* [GIVEN RECORDS]
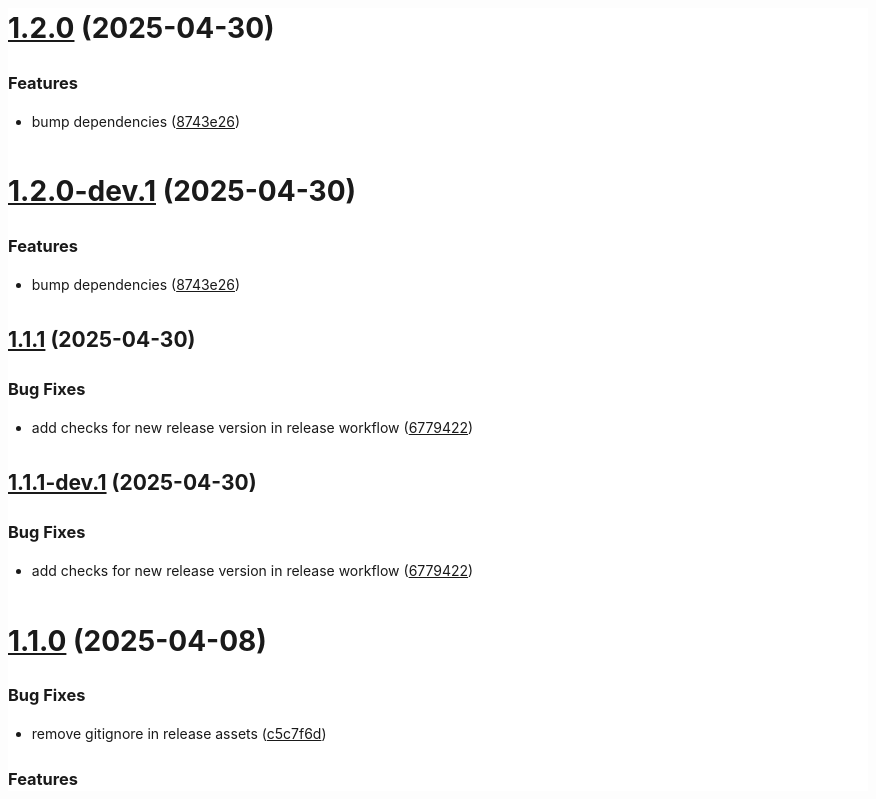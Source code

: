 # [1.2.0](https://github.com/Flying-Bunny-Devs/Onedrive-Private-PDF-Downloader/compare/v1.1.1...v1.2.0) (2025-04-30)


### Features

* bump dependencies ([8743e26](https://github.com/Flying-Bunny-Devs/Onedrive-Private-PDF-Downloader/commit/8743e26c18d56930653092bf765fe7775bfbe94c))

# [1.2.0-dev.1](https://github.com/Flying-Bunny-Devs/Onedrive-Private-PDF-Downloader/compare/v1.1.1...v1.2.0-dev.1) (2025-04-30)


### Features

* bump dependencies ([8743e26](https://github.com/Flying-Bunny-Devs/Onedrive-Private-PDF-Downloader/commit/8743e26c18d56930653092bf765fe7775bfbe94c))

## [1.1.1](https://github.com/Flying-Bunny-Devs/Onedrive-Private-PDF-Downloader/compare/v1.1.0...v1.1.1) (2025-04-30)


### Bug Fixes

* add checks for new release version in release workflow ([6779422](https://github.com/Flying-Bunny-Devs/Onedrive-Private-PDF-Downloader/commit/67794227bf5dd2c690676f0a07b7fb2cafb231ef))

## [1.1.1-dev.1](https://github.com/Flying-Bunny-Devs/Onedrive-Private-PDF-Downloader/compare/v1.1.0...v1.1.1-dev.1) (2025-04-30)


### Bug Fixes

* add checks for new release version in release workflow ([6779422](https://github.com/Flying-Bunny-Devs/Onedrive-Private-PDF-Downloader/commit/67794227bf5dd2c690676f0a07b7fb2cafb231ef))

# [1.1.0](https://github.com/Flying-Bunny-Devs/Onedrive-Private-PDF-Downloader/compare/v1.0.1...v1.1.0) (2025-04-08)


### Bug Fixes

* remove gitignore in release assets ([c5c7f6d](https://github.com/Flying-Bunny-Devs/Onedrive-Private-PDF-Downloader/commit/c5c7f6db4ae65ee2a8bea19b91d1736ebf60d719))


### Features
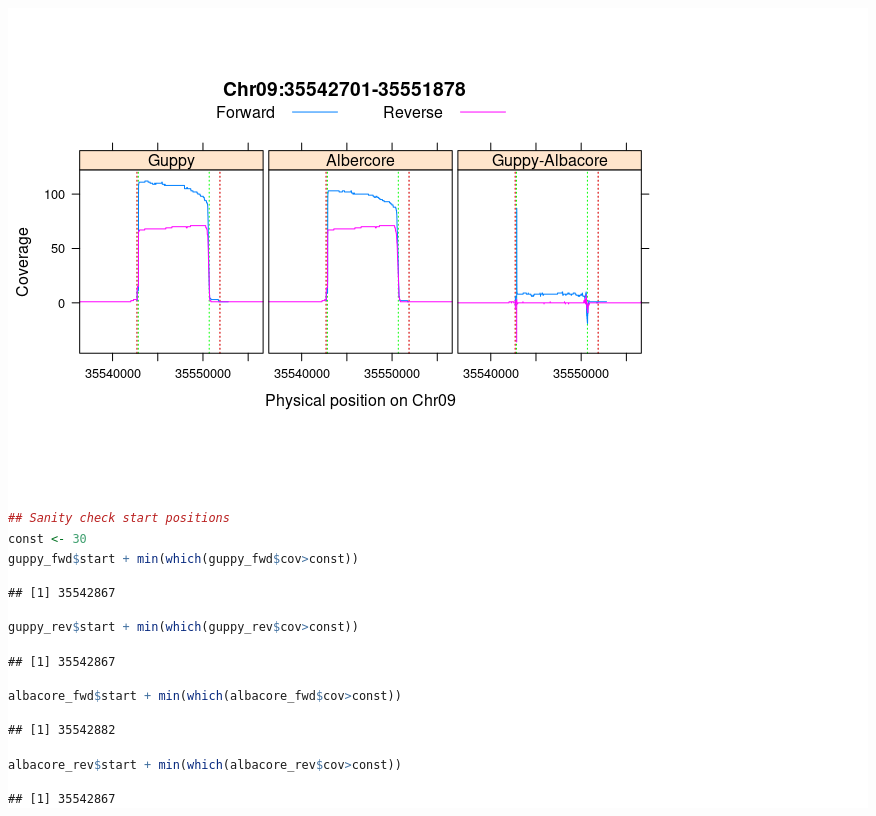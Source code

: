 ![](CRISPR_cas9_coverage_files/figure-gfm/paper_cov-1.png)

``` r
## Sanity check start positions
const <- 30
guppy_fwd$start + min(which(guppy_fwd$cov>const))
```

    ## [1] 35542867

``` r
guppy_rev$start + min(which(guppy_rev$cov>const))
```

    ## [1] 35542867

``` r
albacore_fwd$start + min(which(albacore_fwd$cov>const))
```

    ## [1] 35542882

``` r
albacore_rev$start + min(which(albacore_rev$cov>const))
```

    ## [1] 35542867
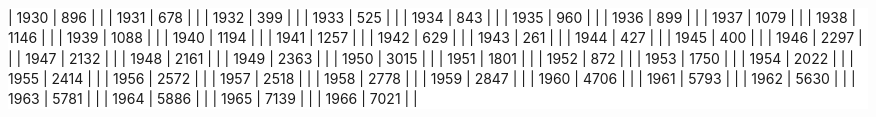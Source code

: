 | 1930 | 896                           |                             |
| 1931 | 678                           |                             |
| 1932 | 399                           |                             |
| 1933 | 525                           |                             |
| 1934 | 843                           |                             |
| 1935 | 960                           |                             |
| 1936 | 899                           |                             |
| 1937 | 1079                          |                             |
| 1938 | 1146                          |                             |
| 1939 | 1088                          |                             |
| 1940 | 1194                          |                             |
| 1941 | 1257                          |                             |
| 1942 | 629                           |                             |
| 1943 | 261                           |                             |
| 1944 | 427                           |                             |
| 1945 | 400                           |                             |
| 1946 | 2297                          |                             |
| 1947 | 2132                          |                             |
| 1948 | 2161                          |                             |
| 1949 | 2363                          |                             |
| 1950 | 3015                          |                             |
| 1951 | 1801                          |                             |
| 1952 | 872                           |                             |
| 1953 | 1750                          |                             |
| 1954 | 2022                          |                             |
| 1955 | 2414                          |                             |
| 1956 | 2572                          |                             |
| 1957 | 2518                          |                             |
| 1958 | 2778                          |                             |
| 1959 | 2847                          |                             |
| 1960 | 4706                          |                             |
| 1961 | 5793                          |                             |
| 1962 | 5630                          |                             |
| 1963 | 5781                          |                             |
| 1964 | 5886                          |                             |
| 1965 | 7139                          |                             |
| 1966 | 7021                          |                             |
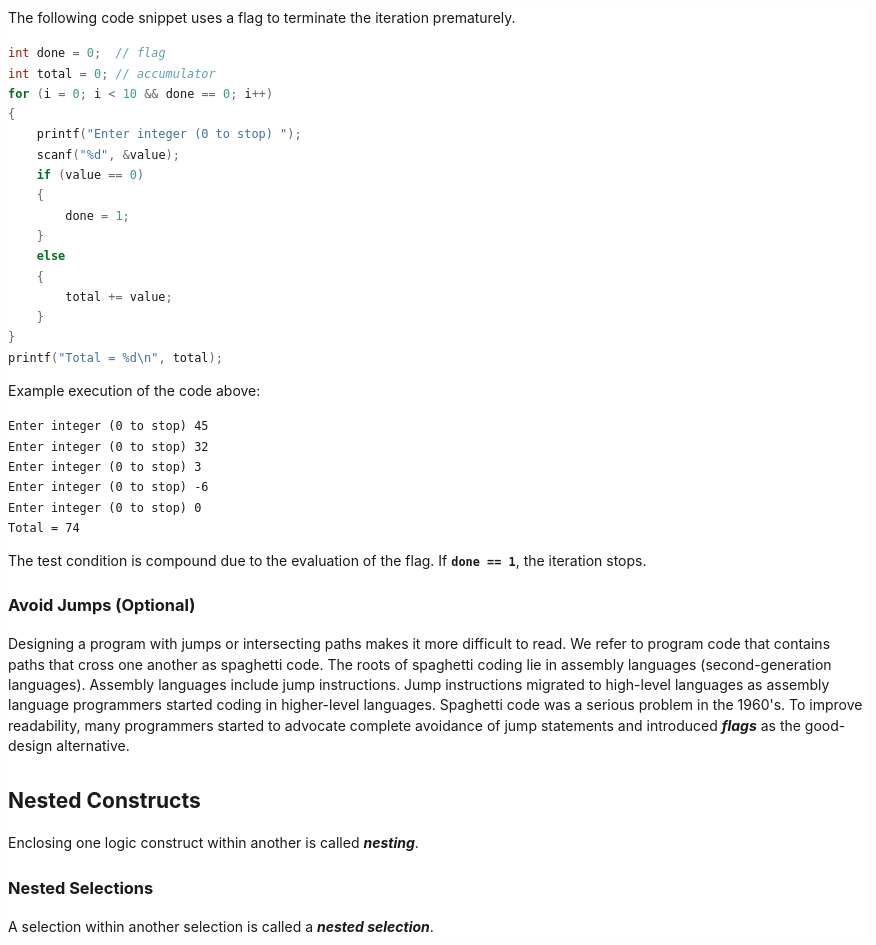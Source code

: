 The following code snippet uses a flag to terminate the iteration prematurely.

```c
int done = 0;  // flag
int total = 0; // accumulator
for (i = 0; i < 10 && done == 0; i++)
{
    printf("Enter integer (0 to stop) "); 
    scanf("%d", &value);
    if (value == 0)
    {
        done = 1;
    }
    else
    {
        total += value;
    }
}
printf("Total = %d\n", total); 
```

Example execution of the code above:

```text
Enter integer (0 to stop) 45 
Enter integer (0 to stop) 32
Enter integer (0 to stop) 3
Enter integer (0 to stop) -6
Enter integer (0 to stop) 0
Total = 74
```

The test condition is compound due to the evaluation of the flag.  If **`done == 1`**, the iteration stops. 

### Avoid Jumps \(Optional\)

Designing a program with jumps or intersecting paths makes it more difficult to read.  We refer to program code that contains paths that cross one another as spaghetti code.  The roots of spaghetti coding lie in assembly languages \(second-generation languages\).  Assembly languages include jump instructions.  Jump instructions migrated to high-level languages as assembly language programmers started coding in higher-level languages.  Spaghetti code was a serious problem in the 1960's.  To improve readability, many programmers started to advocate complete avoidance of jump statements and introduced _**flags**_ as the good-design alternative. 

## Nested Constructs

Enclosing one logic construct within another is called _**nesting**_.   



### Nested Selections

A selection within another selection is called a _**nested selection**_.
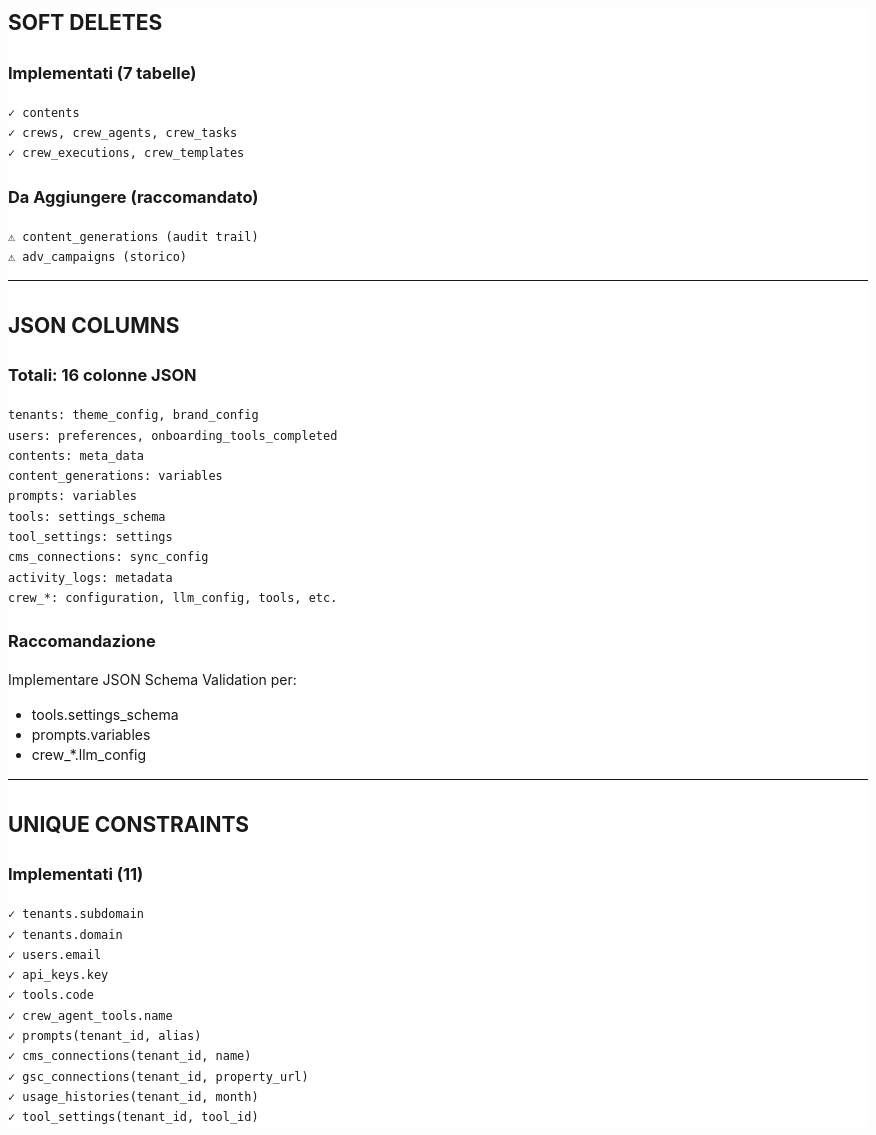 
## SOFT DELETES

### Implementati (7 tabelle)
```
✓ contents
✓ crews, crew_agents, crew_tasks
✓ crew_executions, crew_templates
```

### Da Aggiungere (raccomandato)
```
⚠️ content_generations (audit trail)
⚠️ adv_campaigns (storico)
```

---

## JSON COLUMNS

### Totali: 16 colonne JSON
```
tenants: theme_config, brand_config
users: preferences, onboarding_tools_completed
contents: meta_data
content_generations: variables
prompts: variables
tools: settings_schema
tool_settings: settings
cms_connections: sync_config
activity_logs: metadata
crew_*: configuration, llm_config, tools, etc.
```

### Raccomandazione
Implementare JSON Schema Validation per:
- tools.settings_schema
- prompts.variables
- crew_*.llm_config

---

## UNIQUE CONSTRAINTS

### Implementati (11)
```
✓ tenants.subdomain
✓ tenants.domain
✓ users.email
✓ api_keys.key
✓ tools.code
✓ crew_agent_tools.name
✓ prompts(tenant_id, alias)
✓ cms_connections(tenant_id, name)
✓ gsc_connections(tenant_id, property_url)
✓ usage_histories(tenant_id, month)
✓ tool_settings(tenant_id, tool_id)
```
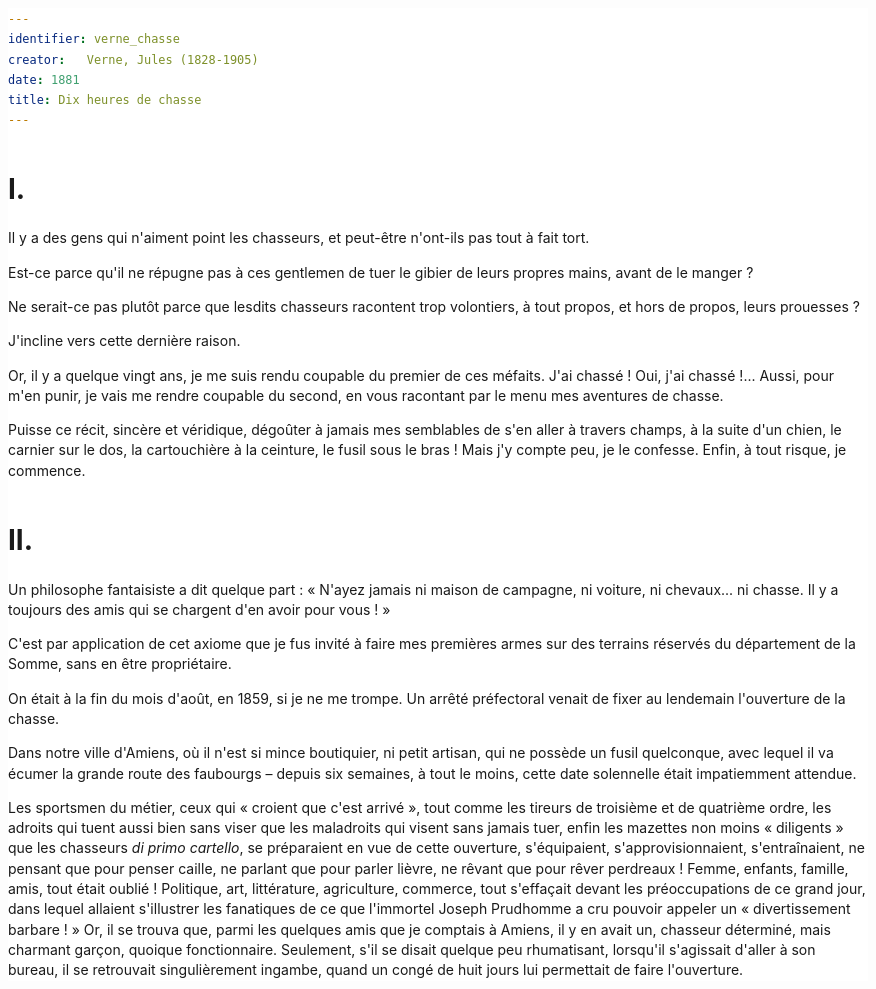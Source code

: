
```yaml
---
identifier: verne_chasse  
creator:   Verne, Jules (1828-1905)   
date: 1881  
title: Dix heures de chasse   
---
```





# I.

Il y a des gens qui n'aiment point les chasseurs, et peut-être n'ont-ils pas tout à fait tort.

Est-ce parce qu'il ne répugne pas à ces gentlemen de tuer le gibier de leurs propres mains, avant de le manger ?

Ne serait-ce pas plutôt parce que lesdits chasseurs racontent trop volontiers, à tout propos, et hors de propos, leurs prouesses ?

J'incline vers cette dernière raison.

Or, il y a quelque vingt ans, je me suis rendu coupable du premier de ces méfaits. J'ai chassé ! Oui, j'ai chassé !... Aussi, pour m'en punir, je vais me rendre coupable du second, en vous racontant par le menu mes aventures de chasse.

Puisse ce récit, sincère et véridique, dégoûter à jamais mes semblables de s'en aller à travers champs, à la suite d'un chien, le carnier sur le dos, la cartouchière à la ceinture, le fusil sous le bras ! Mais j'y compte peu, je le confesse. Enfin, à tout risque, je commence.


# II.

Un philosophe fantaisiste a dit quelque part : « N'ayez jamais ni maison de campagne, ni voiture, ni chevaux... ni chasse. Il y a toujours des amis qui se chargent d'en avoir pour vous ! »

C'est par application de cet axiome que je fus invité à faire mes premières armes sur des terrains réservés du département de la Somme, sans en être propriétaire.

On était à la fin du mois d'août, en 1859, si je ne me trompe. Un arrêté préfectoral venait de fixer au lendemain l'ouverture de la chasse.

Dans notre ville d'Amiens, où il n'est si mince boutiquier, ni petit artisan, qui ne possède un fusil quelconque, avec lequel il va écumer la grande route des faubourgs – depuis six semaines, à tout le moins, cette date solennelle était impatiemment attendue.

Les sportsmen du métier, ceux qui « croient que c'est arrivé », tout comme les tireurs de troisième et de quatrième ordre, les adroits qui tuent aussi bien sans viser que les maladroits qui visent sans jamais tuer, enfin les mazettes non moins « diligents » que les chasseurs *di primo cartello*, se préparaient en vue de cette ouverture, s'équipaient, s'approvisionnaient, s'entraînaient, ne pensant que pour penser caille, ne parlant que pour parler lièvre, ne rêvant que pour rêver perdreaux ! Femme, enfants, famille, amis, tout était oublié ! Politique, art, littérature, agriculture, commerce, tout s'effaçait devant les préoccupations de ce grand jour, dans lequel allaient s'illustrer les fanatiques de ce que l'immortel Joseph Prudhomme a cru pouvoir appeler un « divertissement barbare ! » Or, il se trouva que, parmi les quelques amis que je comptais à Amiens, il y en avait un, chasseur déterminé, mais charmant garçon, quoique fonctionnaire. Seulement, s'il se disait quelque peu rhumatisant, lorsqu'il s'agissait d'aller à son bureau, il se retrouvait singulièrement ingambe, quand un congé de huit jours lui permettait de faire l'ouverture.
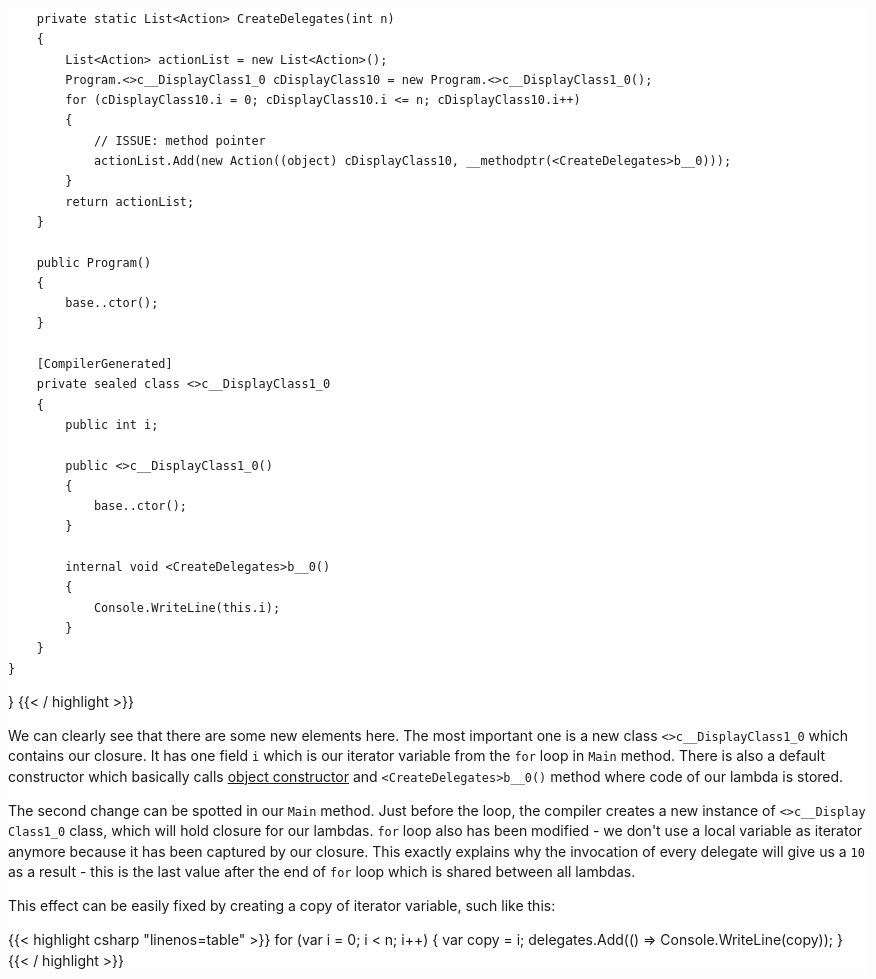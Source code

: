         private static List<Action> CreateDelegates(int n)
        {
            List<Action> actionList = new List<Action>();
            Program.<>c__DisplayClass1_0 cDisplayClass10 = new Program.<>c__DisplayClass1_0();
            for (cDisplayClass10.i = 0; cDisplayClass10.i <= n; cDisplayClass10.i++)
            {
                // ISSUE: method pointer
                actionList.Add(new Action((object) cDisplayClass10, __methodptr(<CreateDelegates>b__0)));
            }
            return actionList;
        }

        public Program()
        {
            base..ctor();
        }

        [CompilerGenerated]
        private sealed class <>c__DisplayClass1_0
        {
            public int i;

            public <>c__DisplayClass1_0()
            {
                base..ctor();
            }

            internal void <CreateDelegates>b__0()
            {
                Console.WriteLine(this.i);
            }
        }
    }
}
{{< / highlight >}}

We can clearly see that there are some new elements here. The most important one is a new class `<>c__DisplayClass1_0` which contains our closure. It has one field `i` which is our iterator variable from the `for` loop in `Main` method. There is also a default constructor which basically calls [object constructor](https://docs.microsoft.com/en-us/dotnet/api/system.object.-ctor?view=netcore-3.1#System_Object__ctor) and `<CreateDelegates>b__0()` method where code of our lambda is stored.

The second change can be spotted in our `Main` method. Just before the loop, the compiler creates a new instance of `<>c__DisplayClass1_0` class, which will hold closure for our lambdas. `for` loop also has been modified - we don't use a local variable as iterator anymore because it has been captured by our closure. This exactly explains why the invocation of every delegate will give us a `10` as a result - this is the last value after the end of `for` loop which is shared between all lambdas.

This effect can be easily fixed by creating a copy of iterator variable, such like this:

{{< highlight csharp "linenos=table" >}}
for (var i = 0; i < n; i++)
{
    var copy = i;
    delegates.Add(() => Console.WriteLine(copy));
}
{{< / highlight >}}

* [THE TASK] In how many lines of the data does the string "moins" occur? Answer with the number and nothing else.

* [SOLUTION TO THIS TASK] 2